» Input:
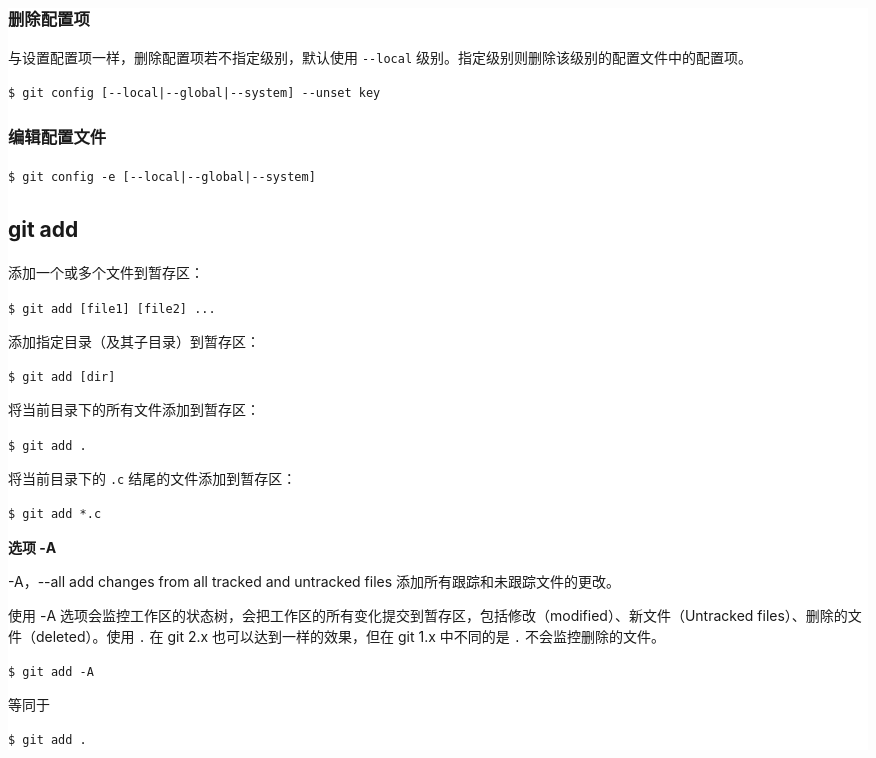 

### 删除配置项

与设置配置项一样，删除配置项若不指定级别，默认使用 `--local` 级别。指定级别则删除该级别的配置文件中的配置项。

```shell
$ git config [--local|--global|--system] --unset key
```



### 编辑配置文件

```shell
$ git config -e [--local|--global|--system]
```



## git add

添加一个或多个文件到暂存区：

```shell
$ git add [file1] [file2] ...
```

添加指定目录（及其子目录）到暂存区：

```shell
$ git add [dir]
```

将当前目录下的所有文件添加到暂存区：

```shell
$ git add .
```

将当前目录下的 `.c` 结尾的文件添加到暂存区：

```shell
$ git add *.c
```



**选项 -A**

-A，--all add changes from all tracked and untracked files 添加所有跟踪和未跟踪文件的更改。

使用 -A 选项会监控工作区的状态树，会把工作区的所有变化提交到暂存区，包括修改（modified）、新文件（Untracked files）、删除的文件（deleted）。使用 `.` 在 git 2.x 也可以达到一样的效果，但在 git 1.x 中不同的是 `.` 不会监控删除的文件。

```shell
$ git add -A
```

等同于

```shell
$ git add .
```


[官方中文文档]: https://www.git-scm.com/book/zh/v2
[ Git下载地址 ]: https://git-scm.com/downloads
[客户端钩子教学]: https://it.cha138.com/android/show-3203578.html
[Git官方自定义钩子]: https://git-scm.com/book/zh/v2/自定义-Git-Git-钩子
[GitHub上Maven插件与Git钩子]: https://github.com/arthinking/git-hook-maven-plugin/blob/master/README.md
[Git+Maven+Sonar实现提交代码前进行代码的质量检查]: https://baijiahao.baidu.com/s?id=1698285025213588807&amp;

---

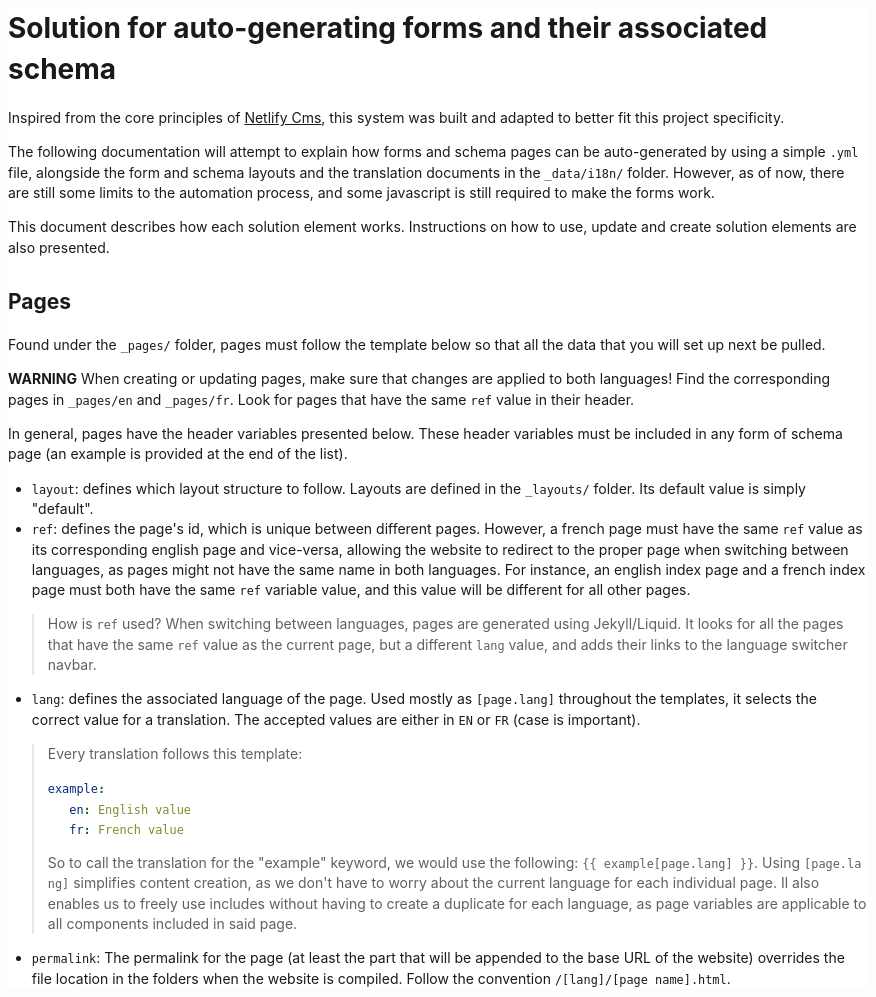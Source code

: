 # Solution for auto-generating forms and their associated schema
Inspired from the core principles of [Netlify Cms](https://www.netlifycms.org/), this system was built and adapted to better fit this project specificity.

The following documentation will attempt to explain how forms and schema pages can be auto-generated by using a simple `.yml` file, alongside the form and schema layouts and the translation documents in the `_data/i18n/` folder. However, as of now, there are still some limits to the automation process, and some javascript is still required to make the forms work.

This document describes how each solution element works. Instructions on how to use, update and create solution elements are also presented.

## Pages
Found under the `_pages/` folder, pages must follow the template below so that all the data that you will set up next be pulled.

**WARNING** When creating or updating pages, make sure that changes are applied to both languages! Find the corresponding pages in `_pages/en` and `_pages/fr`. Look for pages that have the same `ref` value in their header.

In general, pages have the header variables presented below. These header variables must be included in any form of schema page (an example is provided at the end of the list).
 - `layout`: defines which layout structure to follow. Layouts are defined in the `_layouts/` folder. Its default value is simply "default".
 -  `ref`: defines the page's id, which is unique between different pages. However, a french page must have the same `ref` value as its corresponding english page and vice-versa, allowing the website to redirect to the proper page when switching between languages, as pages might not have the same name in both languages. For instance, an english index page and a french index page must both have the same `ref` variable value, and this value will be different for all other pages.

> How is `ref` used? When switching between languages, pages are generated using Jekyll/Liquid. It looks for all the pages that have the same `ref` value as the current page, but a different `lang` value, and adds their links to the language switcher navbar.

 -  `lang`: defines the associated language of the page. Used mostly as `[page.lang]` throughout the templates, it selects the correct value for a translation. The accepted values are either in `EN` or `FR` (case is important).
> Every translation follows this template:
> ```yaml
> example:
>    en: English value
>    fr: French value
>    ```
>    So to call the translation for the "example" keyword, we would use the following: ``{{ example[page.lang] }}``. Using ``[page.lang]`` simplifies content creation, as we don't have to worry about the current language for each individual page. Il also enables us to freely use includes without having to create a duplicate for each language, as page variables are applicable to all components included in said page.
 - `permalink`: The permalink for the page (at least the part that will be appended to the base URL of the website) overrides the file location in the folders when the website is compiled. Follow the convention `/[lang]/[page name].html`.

...

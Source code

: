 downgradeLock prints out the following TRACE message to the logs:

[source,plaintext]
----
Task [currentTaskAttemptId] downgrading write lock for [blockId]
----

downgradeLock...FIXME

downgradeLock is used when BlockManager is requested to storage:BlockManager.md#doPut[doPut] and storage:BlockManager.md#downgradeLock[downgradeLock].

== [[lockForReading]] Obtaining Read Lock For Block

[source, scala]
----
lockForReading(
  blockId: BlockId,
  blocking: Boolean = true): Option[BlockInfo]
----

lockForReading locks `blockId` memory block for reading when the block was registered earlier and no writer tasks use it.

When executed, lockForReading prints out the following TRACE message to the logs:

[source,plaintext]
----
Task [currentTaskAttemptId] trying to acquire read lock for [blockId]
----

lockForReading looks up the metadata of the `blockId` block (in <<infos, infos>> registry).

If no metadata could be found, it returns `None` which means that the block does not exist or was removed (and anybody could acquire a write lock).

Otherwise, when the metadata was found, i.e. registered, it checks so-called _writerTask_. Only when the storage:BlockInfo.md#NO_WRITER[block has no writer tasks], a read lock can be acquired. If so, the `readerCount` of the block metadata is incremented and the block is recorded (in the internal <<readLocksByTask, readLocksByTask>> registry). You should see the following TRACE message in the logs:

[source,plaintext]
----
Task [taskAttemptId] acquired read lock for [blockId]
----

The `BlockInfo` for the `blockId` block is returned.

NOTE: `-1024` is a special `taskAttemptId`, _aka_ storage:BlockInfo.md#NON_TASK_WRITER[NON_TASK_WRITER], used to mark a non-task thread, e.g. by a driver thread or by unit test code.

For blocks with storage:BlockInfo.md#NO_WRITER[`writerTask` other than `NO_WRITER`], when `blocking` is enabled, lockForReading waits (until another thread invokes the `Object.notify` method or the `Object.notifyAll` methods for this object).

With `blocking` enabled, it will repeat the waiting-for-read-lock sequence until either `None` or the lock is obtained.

» Work item: Show all lines in the entries above where the word "system" appears.

» Expected output:
$ git config [--local|--global|--system] --unset key
$ git config -e [--local|--global|--system]
Inspired from the core principles of [Netlify Cms](https://www.netlifycms.org/), this system was built and adapted to better fit this project specificity.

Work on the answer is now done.